= PROVIDED RECORDS =
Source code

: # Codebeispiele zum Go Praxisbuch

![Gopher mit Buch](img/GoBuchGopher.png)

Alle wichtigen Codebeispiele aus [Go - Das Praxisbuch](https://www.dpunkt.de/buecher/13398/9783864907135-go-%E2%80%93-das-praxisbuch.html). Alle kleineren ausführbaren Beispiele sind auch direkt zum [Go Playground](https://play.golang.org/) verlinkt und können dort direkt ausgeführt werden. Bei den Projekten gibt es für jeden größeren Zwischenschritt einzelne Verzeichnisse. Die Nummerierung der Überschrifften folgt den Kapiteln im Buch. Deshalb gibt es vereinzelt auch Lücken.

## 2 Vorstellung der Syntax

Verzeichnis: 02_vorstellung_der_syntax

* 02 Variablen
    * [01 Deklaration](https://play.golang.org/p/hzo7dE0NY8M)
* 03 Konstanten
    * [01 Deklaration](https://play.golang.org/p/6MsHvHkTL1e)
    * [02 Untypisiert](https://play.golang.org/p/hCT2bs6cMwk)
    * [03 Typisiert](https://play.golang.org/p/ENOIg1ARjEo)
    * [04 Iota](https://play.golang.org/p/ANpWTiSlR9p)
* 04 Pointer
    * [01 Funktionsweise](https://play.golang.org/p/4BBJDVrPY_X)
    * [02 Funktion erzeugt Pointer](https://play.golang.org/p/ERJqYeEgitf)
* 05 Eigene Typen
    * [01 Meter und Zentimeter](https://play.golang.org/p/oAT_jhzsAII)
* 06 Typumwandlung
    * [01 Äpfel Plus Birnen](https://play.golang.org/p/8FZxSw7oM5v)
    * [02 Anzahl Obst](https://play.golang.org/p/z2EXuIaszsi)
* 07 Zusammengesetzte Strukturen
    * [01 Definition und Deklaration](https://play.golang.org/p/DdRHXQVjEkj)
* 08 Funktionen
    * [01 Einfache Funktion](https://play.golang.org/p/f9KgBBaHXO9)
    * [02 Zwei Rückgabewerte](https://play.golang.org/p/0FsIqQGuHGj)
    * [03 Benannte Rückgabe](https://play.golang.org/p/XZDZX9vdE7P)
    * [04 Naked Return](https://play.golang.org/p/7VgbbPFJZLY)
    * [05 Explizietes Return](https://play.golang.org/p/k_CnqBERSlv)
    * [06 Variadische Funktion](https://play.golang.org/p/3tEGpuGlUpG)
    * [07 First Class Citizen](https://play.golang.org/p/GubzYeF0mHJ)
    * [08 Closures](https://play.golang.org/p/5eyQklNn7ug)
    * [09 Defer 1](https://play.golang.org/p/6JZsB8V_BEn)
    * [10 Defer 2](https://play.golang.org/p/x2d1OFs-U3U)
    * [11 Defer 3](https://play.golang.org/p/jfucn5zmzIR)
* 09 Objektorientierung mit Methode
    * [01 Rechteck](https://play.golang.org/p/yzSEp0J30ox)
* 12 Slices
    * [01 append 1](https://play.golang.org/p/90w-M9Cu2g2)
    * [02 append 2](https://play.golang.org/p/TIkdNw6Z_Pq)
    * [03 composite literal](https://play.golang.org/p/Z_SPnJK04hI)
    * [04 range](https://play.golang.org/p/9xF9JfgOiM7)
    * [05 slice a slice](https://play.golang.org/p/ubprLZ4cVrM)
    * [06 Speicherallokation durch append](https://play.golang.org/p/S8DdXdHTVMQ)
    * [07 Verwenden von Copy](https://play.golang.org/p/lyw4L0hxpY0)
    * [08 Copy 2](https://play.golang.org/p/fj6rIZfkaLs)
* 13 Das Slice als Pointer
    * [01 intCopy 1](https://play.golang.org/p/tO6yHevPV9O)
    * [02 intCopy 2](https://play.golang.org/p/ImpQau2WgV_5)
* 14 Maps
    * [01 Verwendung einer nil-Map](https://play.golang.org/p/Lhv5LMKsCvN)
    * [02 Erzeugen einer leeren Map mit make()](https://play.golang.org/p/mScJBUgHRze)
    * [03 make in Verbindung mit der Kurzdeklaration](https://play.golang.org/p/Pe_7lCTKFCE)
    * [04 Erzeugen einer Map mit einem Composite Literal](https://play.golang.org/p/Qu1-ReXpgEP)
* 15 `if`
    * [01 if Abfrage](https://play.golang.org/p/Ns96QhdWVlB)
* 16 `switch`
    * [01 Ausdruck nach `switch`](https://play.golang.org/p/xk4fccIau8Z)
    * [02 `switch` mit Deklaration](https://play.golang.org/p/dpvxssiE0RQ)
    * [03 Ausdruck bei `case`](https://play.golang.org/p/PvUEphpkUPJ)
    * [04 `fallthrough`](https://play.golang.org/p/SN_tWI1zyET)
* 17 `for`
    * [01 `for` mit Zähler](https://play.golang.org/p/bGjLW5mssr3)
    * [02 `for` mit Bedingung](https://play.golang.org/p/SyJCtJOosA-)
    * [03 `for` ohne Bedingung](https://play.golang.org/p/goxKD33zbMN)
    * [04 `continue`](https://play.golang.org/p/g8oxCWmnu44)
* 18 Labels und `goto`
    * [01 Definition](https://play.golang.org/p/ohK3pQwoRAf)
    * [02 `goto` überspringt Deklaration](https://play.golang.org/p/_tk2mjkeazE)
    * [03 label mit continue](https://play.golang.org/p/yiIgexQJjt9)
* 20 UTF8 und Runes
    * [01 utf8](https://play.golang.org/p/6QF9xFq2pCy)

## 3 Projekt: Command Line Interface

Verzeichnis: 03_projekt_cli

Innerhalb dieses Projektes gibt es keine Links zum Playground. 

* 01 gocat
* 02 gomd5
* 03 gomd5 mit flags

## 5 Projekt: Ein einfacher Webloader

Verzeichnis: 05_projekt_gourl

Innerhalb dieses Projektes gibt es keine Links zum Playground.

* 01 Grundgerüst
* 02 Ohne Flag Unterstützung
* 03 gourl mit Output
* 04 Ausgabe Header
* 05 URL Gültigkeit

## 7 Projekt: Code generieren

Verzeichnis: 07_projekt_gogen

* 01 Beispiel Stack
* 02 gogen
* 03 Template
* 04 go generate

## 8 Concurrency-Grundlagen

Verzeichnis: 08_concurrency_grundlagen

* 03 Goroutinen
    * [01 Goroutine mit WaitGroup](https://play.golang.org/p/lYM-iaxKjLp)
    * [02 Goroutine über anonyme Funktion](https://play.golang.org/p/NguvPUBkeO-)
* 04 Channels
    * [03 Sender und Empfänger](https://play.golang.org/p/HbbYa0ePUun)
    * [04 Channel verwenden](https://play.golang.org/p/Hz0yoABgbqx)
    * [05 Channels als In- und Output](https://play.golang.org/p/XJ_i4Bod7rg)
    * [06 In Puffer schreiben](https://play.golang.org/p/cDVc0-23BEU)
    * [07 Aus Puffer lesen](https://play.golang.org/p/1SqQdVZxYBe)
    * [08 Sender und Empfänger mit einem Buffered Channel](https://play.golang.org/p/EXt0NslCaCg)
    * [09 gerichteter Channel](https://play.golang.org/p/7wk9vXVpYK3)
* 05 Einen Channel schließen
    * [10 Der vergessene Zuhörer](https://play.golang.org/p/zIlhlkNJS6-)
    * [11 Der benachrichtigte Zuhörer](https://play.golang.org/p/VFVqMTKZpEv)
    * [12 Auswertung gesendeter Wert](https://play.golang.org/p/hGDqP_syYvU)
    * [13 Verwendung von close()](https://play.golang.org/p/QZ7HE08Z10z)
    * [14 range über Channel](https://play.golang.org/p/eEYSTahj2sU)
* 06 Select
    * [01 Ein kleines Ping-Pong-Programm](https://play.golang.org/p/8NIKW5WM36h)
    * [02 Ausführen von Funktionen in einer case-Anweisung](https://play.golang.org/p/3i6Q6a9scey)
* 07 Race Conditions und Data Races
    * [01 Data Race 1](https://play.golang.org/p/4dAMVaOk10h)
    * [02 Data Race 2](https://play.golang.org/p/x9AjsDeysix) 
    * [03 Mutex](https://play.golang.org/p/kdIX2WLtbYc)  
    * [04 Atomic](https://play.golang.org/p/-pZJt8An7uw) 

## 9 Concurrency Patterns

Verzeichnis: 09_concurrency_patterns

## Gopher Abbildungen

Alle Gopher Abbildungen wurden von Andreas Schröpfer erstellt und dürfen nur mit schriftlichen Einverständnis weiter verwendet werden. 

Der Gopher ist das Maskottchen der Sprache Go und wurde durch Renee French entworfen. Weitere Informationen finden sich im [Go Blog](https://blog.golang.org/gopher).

= EXERCISE =
If a line above contains the word "Data", list it.

= FINISHED TASK =
* 07 Race Conditions und Data Races
    * [01 Data Race 1](https://play.golang.org/p/4dAMVaOk10h)
    * [02 Data Race 2](https://play.golang.org/p/x9AjsDeysix) 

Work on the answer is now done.